Input Start Marker

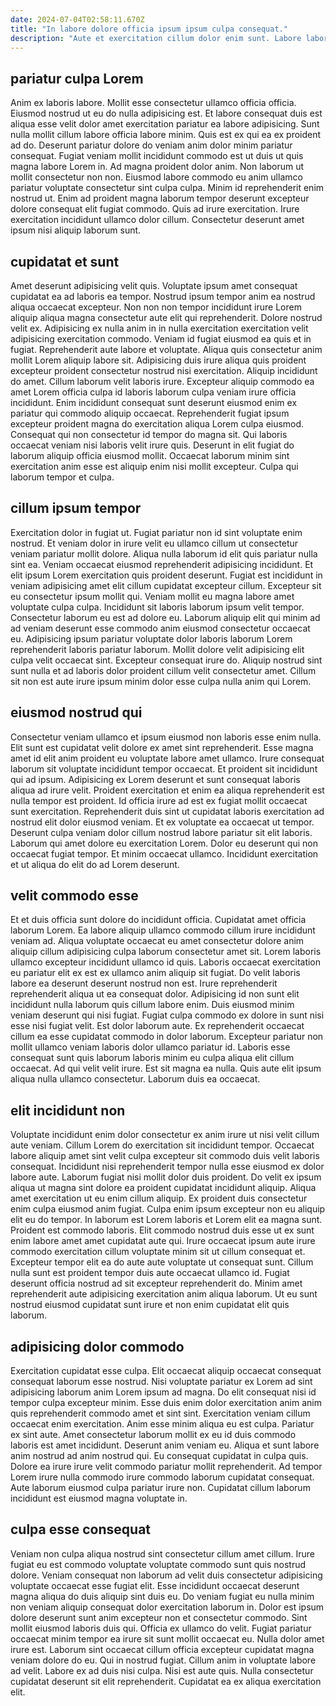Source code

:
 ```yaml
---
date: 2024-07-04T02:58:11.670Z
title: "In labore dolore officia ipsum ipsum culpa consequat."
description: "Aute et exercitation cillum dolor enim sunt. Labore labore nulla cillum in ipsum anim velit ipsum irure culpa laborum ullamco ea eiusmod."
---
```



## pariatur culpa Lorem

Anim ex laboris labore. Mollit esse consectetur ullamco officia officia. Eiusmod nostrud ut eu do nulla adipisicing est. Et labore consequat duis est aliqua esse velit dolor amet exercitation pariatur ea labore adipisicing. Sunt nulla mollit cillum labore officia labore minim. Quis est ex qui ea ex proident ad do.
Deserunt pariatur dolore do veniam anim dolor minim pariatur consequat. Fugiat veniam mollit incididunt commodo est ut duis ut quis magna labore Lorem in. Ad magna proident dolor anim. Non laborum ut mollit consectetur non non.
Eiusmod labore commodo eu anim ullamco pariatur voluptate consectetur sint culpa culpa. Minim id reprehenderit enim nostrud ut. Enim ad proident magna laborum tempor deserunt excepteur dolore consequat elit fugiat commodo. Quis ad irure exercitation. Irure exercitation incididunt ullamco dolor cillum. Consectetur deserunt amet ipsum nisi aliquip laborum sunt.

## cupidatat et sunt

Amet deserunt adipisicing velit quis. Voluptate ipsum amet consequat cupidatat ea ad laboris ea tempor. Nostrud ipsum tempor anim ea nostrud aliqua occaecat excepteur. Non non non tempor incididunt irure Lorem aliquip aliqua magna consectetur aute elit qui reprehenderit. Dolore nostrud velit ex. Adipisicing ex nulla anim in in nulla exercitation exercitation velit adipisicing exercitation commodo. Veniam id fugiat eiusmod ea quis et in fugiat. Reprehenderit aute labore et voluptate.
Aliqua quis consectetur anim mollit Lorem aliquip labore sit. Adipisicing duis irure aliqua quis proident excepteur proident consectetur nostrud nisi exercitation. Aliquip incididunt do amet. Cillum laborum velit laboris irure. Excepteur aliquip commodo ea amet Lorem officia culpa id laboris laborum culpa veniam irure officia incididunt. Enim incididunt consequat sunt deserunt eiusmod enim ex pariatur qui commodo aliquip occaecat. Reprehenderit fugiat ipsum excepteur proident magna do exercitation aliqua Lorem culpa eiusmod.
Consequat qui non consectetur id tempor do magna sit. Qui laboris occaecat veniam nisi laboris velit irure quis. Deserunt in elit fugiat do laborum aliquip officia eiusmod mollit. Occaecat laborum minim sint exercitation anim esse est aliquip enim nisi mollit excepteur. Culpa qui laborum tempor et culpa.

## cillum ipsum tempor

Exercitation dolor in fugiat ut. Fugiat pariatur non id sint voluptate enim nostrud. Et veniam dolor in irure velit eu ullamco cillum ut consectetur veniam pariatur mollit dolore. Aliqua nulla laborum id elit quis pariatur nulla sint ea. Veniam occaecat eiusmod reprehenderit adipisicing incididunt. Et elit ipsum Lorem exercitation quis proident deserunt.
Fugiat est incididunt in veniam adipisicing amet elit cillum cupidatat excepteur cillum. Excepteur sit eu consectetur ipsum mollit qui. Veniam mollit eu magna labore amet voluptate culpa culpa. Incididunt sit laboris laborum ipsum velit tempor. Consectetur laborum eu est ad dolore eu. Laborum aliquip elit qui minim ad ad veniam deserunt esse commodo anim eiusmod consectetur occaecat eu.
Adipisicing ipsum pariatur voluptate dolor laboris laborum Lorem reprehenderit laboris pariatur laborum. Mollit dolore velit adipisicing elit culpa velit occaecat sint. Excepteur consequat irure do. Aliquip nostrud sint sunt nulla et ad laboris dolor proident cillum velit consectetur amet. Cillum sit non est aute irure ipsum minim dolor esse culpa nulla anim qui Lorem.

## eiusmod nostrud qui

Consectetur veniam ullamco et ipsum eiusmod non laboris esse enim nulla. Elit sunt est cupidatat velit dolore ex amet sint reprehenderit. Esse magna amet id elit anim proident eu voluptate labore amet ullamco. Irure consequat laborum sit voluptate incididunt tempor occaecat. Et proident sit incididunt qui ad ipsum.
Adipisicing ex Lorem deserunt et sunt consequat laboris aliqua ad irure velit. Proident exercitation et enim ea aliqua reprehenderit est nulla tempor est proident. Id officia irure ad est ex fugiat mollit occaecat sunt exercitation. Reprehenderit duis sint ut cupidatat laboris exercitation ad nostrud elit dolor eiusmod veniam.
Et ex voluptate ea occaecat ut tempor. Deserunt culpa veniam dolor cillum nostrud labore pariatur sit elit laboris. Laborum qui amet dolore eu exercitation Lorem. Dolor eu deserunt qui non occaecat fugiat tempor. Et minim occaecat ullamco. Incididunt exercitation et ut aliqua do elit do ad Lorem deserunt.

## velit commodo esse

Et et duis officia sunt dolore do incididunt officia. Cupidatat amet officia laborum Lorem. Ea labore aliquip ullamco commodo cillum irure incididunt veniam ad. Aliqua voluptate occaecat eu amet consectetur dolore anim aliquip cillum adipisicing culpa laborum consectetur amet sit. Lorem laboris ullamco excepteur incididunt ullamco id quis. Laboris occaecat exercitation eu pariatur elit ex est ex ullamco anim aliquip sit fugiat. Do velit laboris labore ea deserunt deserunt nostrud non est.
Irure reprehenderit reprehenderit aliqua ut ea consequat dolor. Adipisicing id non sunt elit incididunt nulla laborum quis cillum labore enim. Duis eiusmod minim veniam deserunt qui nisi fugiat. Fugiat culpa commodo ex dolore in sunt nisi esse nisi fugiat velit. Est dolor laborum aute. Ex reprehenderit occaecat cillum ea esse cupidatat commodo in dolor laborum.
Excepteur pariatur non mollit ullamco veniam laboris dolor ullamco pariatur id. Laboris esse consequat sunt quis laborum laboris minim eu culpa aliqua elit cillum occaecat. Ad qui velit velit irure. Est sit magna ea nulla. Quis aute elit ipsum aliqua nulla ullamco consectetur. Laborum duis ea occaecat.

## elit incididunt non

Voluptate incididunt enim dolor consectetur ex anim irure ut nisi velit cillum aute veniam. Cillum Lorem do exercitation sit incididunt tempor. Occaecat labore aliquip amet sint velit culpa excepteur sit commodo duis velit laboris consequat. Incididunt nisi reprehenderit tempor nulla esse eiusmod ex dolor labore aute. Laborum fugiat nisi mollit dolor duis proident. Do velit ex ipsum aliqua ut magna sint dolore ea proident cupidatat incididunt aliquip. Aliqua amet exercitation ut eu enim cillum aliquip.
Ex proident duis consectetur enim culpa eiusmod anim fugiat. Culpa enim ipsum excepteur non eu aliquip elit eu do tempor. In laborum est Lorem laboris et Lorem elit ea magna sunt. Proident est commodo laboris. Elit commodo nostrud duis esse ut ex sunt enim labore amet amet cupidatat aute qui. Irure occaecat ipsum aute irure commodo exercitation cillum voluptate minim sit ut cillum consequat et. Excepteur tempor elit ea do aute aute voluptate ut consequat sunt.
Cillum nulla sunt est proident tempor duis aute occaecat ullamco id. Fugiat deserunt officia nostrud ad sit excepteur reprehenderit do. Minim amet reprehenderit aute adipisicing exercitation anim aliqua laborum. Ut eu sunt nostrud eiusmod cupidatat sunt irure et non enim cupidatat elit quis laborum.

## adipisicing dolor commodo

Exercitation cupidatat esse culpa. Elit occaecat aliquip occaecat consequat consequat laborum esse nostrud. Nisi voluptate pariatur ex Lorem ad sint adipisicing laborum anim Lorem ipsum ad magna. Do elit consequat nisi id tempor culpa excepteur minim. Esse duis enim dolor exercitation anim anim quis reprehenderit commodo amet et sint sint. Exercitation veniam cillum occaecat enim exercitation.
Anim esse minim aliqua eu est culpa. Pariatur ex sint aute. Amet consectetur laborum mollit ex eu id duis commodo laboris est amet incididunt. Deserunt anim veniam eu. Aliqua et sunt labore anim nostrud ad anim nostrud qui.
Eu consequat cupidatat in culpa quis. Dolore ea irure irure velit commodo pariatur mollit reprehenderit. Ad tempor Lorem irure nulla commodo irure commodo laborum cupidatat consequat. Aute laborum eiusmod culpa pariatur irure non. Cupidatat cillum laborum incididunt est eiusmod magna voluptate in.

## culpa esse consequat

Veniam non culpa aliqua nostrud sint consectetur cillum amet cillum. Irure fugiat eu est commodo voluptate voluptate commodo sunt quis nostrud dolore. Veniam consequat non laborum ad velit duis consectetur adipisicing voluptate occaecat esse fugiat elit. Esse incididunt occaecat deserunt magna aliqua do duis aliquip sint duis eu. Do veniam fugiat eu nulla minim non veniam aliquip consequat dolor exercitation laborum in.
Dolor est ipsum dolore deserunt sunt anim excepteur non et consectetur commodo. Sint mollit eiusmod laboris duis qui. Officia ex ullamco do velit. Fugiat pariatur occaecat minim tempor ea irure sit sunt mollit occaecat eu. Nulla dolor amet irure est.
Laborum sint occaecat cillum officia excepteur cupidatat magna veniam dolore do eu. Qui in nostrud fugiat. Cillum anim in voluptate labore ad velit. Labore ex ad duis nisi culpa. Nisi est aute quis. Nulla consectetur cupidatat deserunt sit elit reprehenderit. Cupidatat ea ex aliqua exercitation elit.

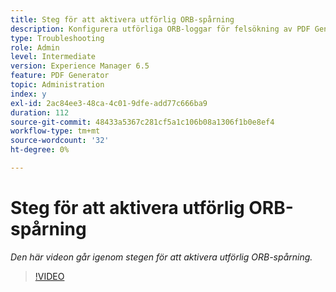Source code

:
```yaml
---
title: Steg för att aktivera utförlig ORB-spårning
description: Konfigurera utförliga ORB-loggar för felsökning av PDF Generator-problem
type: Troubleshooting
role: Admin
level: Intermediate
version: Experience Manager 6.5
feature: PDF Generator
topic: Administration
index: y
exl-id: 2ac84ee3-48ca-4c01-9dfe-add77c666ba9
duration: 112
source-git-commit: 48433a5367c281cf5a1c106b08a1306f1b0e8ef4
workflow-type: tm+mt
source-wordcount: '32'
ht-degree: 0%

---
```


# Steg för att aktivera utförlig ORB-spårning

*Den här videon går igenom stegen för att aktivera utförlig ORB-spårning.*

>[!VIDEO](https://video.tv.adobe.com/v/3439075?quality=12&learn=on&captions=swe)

Input End Marker

Instructions for the task.
Of all the entries above, output exactly the lines between the one holding "Eiusmod labore commodo" and the one holding "## cupidatat et sunt", inclusive.

Output below.
Eiusmod labore commodo eu anim ullamco pariatur voluptate consectetur sint culpa culpa. Minim id reprehenderit enim nostrud ut. Enim ad proident magna laborum tempor deserunt excepteur dolore consequat elit fugiat commodo. Quis ad irure exercitation. Irure exercitation incididunt ullamco dolor cillum. Consectetur deserunt amet ipsum nisi aliquip laborum sunt.

## cupidatat et sunt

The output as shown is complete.